## [TO DO]
When the word "variables" shows up in a line of the data below, copy that whole line.
[[ PROVIDED INFORMATION open ]]
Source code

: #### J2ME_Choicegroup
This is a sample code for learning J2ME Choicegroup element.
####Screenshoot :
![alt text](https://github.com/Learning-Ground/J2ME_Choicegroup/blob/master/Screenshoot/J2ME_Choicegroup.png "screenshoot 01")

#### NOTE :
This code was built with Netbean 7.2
[[ PROVIDED INFORMATION closed ]]
[[ PROVIDED INFORMATION open ]]
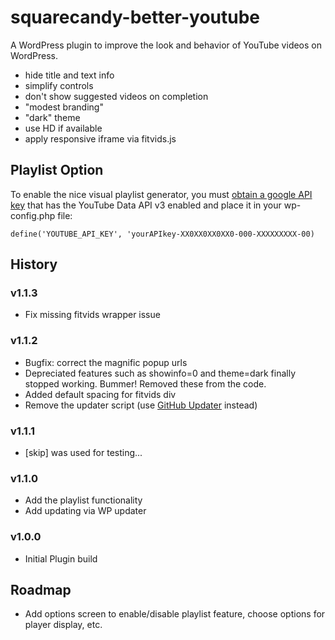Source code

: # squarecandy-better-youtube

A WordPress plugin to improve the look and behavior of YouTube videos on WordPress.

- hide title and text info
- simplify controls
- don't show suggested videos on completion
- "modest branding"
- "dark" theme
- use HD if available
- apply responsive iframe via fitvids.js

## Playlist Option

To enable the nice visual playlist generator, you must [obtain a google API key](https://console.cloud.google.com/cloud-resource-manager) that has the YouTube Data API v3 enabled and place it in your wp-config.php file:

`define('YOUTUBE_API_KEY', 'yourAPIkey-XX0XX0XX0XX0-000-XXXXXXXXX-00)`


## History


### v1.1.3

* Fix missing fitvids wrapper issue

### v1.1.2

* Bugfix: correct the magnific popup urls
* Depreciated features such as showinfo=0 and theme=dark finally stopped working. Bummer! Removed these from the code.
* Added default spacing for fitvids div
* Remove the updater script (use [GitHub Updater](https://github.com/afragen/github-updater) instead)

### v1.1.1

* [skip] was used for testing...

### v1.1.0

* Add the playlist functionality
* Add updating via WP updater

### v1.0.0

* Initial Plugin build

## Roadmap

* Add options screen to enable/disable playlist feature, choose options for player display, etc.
[[ PROVIDED INFORMATION closed ]]
[[ PROVIDED INFORMATION open ]]
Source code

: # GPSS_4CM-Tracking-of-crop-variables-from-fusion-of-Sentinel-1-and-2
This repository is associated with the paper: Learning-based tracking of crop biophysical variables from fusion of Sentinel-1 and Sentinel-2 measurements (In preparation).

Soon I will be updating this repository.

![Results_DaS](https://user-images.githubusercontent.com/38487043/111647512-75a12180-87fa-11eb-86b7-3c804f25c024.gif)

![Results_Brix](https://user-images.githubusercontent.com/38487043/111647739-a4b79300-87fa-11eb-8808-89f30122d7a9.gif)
[[ PROVIDED INFORMATION closed ]]
## [TASK OUTPUT]
: # GPSS_4CM-Tracking-of-crop-variables-from-fusion-of-Sentinel-1-and-2
This repository is associated with the paper: Learning-based tracking of crop biophysical variables from fusion of Sentinel-1 and Sentinel-2 measurements (In preparation).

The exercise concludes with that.